Mais jamais l’on n’avait vu 43 chefs d’Etat, autant dire un quart des Nations unies, faire le voyage pour défiler au coude-à-coude avec les survivants des attentats.
Jamais, depuis le 8 novembre 1942 et le discours en français de Roosevelt sur Radio-Londres, l’on n’avait eu l’équivalent d’un John Kerry prononçant, lui aussi, dans la langue
de Molière son hallucinant «Je suis Charlie».
Et ces millions de Parisiens descendus dans la rue pour pleurer un journal satirique dont ils connaissaient, la veille encore, tout juste l’existence…
Et ces églises sonnant le glas pour des caricaturistes dont elles étaient les premières cibles…
Et ces musulmans de France – pas tous naturellement, pas tous… – que l’on attendait depuis si longtemps et qui se sont sentis requis, appelés par la circonstance : «pas en notre nom… les islamistes hors de l’islam… il y a une bataille au sein de l’islam et nous défendons pied à pied notre islam de paix contre celui qui arme les assassins de flics, de journalistes et de juifs…»
Et puis ces profiteurs de haine qui, au Front national, croyaient capitaliser sur la tragédie (ah! la pauvre Mme Le Pen confondant une manifestation populaire avec un bal à Vienne et réclamant sottement son bristol avant de décider, boudeuse, d’aller défiler, seule, à… Beaucaire!).
Tout cela est du jamais-vu.
Ce fut un de ces moments de grâce, métapolitiques, comme les grands peuples en connaissent quelquefois.
Et encore… Pas comparable, non plus, avec les émois de 1789… Ni avec ceux de 1848… Ni même avec le million de gens descendus fêter, en août 1944, la Libération de Paris…
Je ne suis même pas certain qu’il faille encore dire, pour cette levée en masse, «manifestation» ou «défilé»… Et le dernier épisode du genre, le seul à lui être un peu comparable, ce sont les funérailles de Victor Hugo mettant sur le pavé cette «escorte de tout un peuple» racontée par Barrès – mais, là non plus, ce c’est pas cela ; là non plus, le compte n’y était pas…
Alors, que s’est-il passé pendant cette folle semaine?
Il y a quelque chose qui, en chaque Français, a été atteint, touché, bouleversé – mais quoi?

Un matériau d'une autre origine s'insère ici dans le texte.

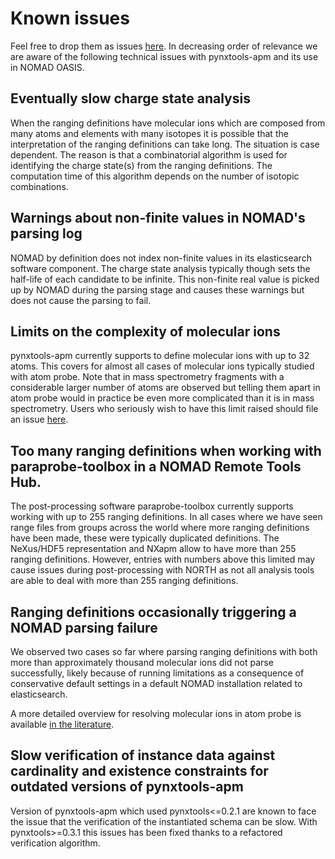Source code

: # Known issues
Feel free to drop them as issues [here](https://github.com/FAIRmat-NFDI/pynxtools-apm/issues).
In decreasing order of relevance we are aware of the following technical issues with pynxtools-apm and its use in NOMAD OASIS.

## Eventually slow charge state analysis
When the ranging definitions have molecular ions which are composed from many atoms and elements with many isotopes
it is possible that the interpretation of the ranging definitions can take long. The situation is case dependent.
The reason is that a combinatorial algorithm is used for identifying the charge state(s) from the ranging definitions.
The computation time of this algorithm depends on the number of isotopic combinations.

## Warnings about non-finite values in NOMAD's parsing log
NOMAD by definition does not index non-finite values in its elasticsearch software component. The charge state analysis
typically though sets the half-life of each candidate to be infinite. This non-finite real value is picked up by NOMAD during
the parsing stage and causes these warnings but does not cause the parsing to fail.

## Limits on the complexity of molecular ions
pynxtools-apm currently supports to define molecular ions with up to 32 atoms. This covers for almost all cases of molecular
ions typically studied with atom probe. Note that in mass spectrometry fragments with a considerable larger number of atoms
are observed but telling them apart in atom probe would in practice be even more complicated than it is in mass spectrometry. Users who seriously wish to have this limit raised should file an issue [here](https://github.com/FAIRmat-NFDI/pynxtools-apm/issues).

## Too many ranging definitions when working with paraprobe-toolbox in a NOMAD Remote Tools Hub.
The post-processing software paraprobe-toolbox currently supports working with up to 255 ranging definitions.
In all cases where we have seen range files from groups across the world where more ranging definitions have been made, these were typically duplicated definitions. The NeXus/HDF5 representation and NXapm allow to have more than 255 ranging definitions. However, entries with numbers above this limited may cause issues during post-processing with NORTH as not all analysis tools are able to deal with more than 255 ranging definitions.

## Ranging definitions occasionally triggering a NOMAD parsing failure
We observed two cases so far where parsing ranging definitions with both more than approximately thousand molecular ions
did not parse successfully, likely because of running limitations as a consequence of conservative default settings
in a default NOMAD installation related to elasticsearch.

A more detailed overview for resolving molecular ions in atom probe is available [in the literature](https://doi.org/10.1016/j.patter.2020.100192).

## Slow verification of instance data against cardinality and existence constraints for outdated versions of pynxtools-apm
Version of pynxtools-apm which used pynxtools<=0.2.1 are known to face the issue that the verification of the instantiated schema can be slow. With pynxtools>=0.3.1 this issues has been fixed thanks to a refactored verification algorithm.
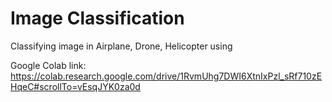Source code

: # Image Classification
Classifying image in Airplane, Drone, Helicopter using 

Google Colab link:
https://colab.research.google.com/drive/1RvmUhg7DWI6XtnIxPzl_sRf710zEHqeC#scrollTo=vEsqJYK0za0d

Il y a un groupe en fusion mondial qui s’est formé et a fait que cette France que l’on disait à bout de souffle, déclinante, en voie d’être rayée de la carte des puissances, est redevenue, soudain, la capitale mondiale des Lumières assassinées et ressuscitées – mais pourquoi?

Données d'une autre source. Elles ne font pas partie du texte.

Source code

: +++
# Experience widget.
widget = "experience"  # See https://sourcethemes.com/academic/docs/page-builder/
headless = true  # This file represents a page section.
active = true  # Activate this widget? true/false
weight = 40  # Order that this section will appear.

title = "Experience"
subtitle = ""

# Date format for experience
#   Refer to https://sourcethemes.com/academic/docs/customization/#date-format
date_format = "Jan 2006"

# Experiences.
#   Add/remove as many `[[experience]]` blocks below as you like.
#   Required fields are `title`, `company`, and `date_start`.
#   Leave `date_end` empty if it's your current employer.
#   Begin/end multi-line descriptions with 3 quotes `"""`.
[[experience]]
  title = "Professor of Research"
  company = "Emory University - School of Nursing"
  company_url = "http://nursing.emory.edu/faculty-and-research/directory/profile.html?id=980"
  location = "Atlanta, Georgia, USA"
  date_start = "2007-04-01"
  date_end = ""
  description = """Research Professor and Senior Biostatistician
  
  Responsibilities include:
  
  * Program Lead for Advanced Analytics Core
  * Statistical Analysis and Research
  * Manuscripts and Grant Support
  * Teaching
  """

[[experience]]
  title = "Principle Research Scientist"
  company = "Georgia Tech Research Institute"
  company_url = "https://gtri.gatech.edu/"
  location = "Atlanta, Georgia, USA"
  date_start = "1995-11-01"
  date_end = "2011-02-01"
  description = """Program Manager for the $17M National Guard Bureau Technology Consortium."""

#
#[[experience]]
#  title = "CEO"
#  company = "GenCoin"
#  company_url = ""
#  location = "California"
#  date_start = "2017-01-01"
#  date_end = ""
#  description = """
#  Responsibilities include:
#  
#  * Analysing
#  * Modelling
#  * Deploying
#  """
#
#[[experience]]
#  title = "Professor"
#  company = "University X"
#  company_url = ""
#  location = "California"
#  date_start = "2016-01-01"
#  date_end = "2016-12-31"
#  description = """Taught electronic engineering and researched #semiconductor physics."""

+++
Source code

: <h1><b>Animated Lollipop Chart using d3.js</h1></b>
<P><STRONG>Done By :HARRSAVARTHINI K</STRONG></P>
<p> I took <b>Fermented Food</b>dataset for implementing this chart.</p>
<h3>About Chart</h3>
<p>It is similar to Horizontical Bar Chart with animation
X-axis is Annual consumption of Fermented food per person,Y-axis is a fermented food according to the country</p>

Peut-être le nom «Charlie», magique, et qui résonne – Charlie Chaplin… – dans toutes les langues du monde.
Peut-être le droit de rire, juste de rire, ce droit dont Rabelais disait qu’il est le «propre de l’homme» et dont la preuve serait alors faite qu’il faut, comme le droit de se contredire et celui de s’en aller, l’ajouter à la liste des droits de l’homme.
Peut-être, oui, ce rire du diable et du Bon Dieu, ce glorieux rire de Pâques des églises du Moyen Age qui était un hommage à la Résurrection, peut-être ce rire libérateur dont Freud disait qu’il est la langue même de l’inconscient et dont un autre poète, André Breton, soutenait qu’il est la révolte supérieure de l’esprit, peut-être, oui, ce rire viscéral, vital, et dont la privation nous serait aussi fatale que celle de l’air que nous respirons et de la lumière qui nous met debout.

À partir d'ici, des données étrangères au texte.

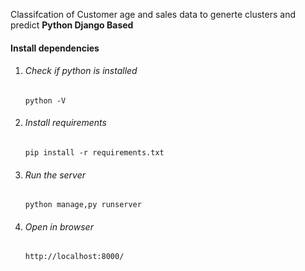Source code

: Classifcation of Customer age and sales data to generte clusters and predict
<b>Python Django Based</b>

<h4>Install dependencies</h4>
<ol>
  <li><h6>Check if python is installed </h6></li>
  <code>python -V</code>
  <li><h6>Install requirements </h6></li>
  <code>pip install -r requirements.txt</code>
  <li><h6>Run the server  </h6></li>
  <code>python manage,py runserver</code>
  <li><h6>Open in browser</h6></li>
  <code>http://localhost:8000/</code>
  
 </ol>

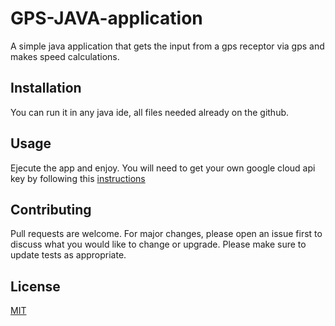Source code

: # GPS-JAVA-application
A simple java application that gets the input from a gps receptor via gps and makes speed calculations.

## Installation
You can run it in any java ide, all files needed already on the github.
## Usage
Ejecute the app and enjoy.
You will need to get your own google cloud api key by following this [instructions](https://developers.google.com/maps/documentation/maps-static/get-api-key)
## Contributing 
Pull requests are welcome. For major changes, please open an issue first to discuss what you would like to change or upgrade.
Please make sure to update tests as appropriate.

## License
[MIT](https://choosealicense.com/licenses/mit/)
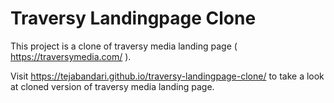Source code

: # Traversy Landingpage Clone
This project is a clone of traversy media landing page ( https://traversymedia.com/ ).

Visit https://tejabandari.github.io/traversy-landingpage-clone/ to take a look at cloned version of traversy media landing page.
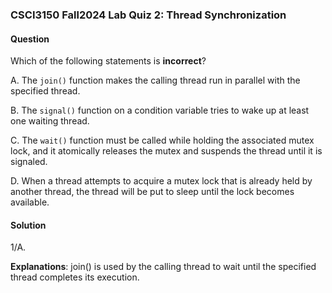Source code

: ### CSCI3150 Fall2024 Lab Quiz 2: Thread Synchronization

#### Question

Which of the following statements is **incorrect**?

A. The `join()` function makes the calling thread run in parallel with the specified thread.

B. The `signal()` function on a condition variable tries to wake up at least one waiting thread.

C. The `wait()` function must be called while holding the associated mutex lock, and it atomically releases the mutex and suspends the thread until it is signaled.

D. When a thread attempts to acquire a mutex lock that is already held by another thread, the thread will be put to sleep until the lock becomes available.

#### Solution

1/A.

**Explanations**: join() is used by the calling thread to wait until the specified thread completes its execution.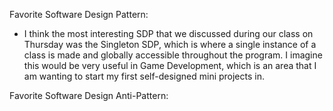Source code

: Favorite Software Design Pattern:

* I think the most interesting SDP that we discussed during our class on Thursday was the Singleton SDP, which is where a single instance of a class is made and globally accessible throughout the program. I imagine this would be very useful in Game Development, which is an area that I am wanting to start my first self-designed mini projects in.

Favorite Software Design Anti-Pattern: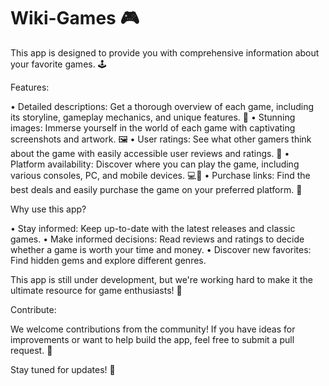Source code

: # Wiki-Games 🎮

This app is designed to provide you with comprehensive information about your favorite games. 🕹️

Features:

• Detailed descriptions: Get a thorough overview of each game, including its storyline, gameplay mechanics, and unique features. 📝
• Stunning images: Immerse yourself in the world of each game with captivating screenshots and artwork. 🖼️
• User ratings: See what other gamers think about the game with easily accessible user reviews and ratings. 🌟
• Platform availability: Discover where you can play the game, including various consoles, PC, and mobile devices. 💻📱
• Purchase links: Find the best deals and easily purchase the game on your preferred platform. 🛒

Why use this app?

• Stay informed: Keep up-to-date with the latest releases and classic games.
• Make informed decisions: Read reviews and ratings to decide whether a game is worth your time and money.
• Discover new favorites: Find hidden gems and explore different genres.

This app is still under development, but we're working hard to make it the ultimate resource for game enthusiasts! 🚧

Contribute:

We welcome contributions from the community! If you have ideas for improvements or want to help build the app, feel free to submit a pull request. 🤝

Stay tuned for updates! 🎉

Ou peut-être la goutte d’eau qui a fait déborder le vase de l’horreur et qui fait qu’un peuple décide de dire non à une barbarie à laquelle on a trouvé, trop longtemps, trop d’excuses.
La vérité est que personne ne sait.
Et l’on se trouve, là, face à l’un de ces mystérieux sursauts – révolte logique… pur diamant de l’événement… avènement d’un courage qui se propage comme une flamme et dont aucune langue n’explique la course sans fin…
Ce qui est sûr, en tout cas, c’est que la France n’a plus peur.
Ce qui est sûr, c’est qu’il y a désormais toute une Europe qui ne veut plus choisir entre ces deux versions du nihilisme que sont l’islamisme et les populismes.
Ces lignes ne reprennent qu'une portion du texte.